1. Limited concern with the First Amendment rights of protesters and police obligation to respect and protect those rights

2. Limited tolerance for community disruption

3. Limited communication between police and demonstrators

4. Extensive use of arrests as a method of managing demonstrators

5. Extensive use of force in order to control demonstrators.

What is responsible for this apparent shift in the policing of protest? Although the Patriot Act and similar legislation in other countries have provided opportunities for a return to social movement policing tactics not seen since the 1960s (Churchill and Vander Wall 1990Cunningham 2004), characterized by pre-emptive suppression of protesters, increasingly arbitrary use of advanced surveillance technologies, informants, and agent provocateurs, many contributing factors were well under way before the “War on Terror.” Consider, for instance, the overwhelming militarization of policing technologies and strategies in the U.S. over the past 20 years.

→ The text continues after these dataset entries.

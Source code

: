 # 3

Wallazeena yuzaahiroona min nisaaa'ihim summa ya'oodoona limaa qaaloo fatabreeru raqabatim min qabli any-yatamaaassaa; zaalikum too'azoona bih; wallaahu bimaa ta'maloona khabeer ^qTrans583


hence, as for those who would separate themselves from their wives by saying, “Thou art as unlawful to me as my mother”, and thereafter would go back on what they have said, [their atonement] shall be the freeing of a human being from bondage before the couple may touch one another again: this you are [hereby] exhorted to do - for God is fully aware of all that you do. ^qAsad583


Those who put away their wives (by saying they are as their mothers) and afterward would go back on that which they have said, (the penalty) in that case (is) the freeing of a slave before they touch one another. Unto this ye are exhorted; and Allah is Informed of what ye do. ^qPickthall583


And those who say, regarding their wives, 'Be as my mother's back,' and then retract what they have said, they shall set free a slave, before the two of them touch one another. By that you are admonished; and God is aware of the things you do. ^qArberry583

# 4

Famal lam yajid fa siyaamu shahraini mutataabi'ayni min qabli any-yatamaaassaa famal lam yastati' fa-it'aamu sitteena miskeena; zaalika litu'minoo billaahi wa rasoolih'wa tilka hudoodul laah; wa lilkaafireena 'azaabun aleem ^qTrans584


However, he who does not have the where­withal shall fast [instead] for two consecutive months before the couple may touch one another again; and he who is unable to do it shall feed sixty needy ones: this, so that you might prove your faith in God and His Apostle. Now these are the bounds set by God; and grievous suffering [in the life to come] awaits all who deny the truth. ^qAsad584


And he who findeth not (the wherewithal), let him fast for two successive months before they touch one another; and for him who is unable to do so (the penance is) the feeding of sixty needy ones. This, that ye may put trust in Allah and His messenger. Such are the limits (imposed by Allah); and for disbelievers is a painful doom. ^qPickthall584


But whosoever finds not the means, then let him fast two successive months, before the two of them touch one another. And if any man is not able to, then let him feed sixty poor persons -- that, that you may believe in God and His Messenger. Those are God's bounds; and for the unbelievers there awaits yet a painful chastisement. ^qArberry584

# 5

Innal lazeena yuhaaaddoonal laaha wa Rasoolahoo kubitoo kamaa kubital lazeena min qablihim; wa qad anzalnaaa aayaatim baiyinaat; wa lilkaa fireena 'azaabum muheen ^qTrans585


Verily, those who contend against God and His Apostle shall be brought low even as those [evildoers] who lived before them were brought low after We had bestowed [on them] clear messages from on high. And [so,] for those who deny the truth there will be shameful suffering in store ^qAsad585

As Soule and Davenport (2009) argue, it is also important to consider the policing of protest at the level of the event. If events perceived as threatening by law enforcement are more likely to be policed aggressively, using arrests and physical force, what are the organizational and institutional factors that might affect these perceptions (e.g. Cunningham 2004; Earl and Soule 2006)? Joining event-based approaches with broader organizational, institutional, and historical insights are critical in this regard.